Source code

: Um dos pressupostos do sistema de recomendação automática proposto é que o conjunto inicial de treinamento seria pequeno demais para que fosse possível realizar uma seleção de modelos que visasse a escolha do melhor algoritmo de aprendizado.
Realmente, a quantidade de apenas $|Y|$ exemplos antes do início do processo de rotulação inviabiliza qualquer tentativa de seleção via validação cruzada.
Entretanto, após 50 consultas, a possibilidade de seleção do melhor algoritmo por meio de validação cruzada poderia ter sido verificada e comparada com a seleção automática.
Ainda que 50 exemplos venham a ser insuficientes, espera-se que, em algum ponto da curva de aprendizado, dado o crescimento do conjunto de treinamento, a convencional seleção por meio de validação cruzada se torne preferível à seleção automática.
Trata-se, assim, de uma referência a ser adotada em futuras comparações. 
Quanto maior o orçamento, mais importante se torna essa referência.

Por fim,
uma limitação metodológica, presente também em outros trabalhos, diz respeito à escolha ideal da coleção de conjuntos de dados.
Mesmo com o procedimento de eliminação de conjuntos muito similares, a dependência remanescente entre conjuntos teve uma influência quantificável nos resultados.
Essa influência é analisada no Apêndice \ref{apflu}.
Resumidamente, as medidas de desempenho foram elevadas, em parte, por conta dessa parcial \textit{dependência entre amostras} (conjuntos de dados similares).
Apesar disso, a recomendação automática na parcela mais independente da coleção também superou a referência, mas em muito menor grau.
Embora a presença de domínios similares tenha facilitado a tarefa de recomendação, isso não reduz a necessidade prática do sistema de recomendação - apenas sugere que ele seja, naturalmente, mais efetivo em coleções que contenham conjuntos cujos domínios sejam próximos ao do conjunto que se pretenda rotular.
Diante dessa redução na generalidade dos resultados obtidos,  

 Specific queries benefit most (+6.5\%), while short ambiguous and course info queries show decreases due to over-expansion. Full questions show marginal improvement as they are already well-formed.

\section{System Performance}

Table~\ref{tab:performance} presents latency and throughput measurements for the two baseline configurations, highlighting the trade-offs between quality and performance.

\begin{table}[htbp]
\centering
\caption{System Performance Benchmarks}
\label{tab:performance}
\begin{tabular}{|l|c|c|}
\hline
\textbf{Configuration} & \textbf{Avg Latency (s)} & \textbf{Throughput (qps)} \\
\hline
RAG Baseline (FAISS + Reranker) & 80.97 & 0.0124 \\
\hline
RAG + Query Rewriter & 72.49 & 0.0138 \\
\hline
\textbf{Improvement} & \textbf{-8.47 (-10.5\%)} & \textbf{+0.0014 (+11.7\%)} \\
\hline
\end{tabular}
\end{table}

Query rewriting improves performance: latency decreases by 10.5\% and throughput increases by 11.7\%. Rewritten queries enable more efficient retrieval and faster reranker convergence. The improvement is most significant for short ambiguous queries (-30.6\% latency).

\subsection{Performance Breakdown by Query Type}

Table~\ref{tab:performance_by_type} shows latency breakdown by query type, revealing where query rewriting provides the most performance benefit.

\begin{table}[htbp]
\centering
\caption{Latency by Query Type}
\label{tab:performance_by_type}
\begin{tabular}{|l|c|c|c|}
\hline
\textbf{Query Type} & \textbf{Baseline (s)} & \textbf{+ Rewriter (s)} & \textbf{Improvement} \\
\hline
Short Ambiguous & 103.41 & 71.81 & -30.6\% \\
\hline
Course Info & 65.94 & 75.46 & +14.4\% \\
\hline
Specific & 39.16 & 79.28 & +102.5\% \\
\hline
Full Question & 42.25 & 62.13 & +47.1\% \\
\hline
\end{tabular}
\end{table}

-------

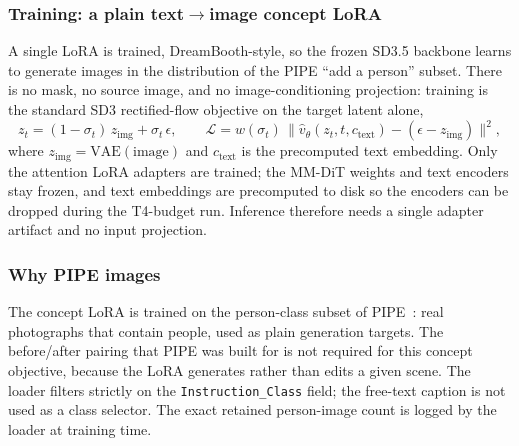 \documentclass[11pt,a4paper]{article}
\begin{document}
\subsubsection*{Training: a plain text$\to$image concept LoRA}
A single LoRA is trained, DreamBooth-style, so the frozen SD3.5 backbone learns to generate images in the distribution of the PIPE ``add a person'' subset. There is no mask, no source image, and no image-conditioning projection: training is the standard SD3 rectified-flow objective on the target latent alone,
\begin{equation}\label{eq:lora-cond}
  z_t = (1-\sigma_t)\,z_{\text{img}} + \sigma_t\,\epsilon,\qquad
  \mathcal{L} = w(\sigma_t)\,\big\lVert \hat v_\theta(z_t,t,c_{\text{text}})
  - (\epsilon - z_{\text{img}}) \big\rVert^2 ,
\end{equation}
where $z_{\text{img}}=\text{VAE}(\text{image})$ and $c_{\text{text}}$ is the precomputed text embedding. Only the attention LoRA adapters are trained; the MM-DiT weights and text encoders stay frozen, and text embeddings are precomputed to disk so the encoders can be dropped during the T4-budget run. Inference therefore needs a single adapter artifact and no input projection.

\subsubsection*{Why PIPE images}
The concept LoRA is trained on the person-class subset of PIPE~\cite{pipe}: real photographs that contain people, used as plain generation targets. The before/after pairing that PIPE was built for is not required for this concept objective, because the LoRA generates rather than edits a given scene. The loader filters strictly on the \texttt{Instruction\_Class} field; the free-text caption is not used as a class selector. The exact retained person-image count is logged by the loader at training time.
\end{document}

-------

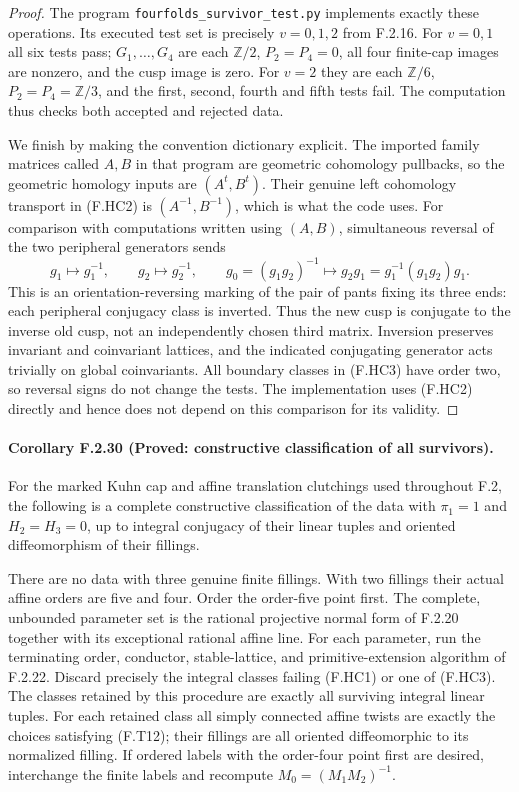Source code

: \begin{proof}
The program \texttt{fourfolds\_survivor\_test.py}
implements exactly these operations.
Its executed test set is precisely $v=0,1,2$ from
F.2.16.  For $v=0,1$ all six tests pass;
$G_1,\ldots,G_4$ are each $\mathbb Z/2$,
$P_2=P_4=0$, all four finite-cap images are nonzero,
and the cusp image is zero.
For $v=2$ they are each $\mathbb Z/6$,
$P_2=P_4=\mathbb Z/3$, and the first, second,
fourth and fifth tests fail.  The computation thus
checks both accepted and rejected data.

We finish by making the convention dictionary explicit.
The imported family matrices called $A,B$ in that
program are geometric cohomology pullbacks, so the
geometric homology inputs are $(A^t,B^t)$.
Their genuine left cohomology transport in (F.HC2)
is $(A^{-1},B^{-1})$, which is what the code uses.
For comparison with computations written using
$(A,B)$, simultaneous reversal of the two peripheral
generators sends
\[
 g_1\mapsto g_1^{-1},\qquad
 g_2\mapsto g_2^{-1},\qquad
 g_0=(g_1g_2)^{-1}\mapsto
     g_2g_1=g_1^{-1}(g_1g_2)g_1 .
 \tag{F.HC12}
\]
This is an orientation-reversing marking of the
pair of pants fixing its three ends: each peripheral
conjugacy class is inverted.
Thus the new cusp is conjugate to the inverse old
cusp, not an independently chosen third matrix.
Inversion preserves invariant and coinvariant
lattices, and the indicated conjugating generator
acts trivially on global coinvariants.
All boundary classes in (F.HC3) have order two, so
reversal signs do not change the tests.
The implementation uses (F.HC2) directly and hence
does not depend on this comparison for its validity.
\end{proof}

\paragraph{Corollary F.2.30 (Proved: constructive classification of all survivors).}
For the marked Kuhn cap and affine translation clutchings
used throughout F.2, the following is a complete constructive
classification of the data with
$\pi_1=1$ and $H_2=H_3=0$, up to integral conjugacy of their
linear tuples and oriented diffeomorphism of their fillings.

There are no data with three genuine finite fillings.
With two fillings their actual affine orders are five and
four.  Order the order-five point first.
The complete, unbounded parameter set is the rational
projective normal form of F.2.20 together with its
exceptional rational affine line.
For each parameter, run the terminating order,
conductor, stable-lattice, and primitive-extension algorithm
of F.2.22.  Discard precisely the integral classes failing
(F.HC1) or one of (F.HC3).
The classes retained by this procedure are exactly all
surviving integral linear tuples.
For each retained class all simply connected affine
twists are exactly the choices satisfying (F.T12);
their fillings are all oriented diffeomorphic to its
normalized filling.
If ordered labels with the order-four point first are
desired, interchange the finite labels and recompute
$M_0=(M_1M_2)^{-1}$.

-------

THE TASK — Using the records above, report each line that contains the word "concept" by copying it.

OUTPUT OF THE EXERCISE —
\subsubsection*{Training: a plain text$\to$image concept LoRA}
The concept LoRA is trained on the person-class subset of PIPE~\cite{pipe}: real photographs that contain people, used as plain generation targets. The before/after pairing that PIPE was built for is not required for this concept objective, because the LoRA generates rather than edits a given scene. The loader filters strictly on the \texttt{Instruction\_Class} field; the free-text caption is not used as a class selector. The exact retained person-image count is logged by the loader at training time.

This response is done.